The Nifty50 after gap up opening started correction in late morning deals, but managed to claw back in last couple of hours of trade on short covering on Wednesday after big fall in previous two consecutive sessions.
The index closed sharply higher on reports of Prime Minister may be held economic review meeting to consider fiscal or monetary measures during the weekend, and ahead of industrial output and CPI inflation data due later in the day.
The Nifty hold on to its crucial support placed at 11,300 levels and made a small bullish candle, which looked like a ‘Hammer’ kind of formation on daily charts, after two big bearish candles in previous two trading sessions.
A Hammer which is a bullish reversal pattern is formed after a decline. A Hammer consists of no upper shadow, a small body, and long lower shadow.

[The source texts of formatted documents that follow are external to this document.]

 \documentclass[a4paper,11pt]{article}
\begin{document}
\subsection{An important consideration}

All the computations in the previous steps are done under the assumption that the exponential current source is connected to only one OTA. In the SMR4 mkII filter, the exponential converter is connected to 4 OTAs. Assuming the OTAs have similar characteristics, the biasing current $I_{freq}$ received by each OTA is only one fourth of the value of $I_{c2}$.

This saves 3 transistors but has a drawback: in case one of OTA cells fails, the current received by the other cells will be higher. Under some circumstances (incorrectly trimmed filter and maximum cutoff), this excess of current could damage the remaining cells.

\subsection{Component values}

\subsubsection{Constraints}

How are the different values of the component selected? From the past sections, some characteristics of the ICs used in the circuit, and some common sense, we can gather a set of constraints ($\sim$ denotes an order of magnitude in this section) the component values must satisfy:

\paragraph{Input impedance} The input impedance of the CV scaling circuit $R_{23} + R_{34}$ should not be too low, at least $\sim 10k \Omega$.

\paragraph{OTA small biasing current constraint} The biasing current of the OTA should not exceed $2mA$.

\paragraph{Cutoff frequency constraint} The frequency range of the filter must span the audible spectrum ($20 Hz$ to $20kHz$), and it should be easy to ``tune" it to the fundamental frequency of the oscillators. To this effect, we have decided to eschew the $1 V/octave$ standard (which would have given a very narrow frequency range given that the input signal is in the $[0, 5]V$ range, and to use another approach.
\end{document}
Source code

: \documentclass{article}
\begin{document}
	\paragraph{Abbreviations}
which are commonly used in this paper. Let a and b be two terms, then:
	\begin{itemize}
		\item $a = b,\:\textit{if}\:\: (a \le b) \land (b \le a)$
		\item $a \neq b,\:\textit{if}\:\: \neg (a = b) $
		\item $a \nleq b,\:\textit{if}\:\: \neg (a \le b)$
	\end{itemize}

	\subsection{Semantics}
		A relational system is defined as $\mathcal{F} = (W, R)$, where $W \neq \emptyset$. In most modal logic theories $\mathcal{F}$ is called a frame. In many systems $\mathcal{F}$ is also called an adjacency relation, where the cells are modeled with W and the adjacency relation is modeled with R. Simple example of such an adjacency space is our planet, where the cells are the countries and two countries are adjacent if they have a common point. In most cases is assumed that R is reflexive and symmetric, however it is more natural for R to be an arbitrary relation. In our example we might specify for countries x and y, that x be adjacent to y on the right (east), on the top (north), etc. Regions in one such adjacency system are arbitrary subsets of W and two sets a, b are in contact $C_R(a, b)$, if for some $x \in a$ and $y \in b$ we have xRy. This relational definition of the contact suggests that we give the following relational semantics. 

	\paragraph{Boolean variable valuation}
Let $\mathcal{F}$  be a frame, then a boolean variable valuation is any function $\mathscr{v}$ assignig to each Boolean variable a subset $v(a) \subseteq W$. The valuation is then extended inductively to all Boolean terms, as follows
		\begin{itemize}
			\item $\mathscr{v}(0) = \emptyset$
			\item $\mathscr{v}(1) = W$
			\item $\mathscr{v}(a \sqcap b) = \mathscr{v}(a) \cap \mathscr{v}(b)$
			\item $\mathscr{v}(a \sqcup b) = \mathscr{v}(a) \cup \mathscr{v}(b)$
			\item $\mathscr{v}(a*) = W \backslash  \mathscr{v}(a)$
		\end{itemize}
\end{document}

The long lower shadow of the Hammer signifies that it tested its support where demand was located and then bounced back.
The Nifty50 opened sharply higher at 11,340.10, but wiped out all its gains in late morning deals to hit an intraday low of 11,250.20. The index managed to recoup those losses in last couple of hours of trade to hit day’s high of 11,380.75 and closed 82.40 points higher at 11,369.90.
“Nifty50 registered a Hammer formation on candlestick charts as markets staged a decent recovery from day’s low of 11,250 levels perhaps owing to the short covering rally driven in anticipation of positive news flows on currency front by week end,” Mazhar Mohammad, Chief Strategist – Technical Research & Trading Advisory, Chartviewindia.in told Moneycontrol.
However, technically speaking a pull back was due owing to sharp fall witnessed in last couple of trading sessions, he said.
Hence, according to him, sustaining above Wednesday’s low of 11,250 market can be expected to initially pull back towards 11,479 levels.
At this juncture, based on wave counts on lower time frame charts it is clearly looks like a counter trend rally which if materialises should have a best case scenario target of 11,658 on the upside before resuming the downswing again, he said.
Hence, he advised traders to position themselves to play for this counter trend rally with a stop below 11,250 levels.
India Volatility Index fell by 6.16 percent to 14.38.
On the options front, maximum call open interest (OI) of 44.55 lakh contracts was seen at the 11,800 strike price followed by 11,600 and 11,500 strikes while maximum put open interest of 44.78 lakh contracts was seen at the 11,400 strike price followed by 11,000 and 11,200 strikes.
Significant Call writing was seen at 11,400, 11,300 and 11,200 strikes while Put writing was seen at 11,200, 11,400 and 11,000 strikes.
“The index has formed a Hammer candlestick pattern on the daily chart, which is a bullish pattern. Going ahead, if the index overlaps with the swing low of 11,394 then there is a case for a deeper pullback,” Gaurav Ratnaparkhi, Senior Technical Analyst, Sharekhan by BNP Paribas he said.
Nevertheless, overall short term trend continues to be down, he feels. “One needs to keep an eye on the pullback post which fresh short position can be created.”
On the other hand, today’s low of 11,250 shall be the key support with short term target at 11,160, he said.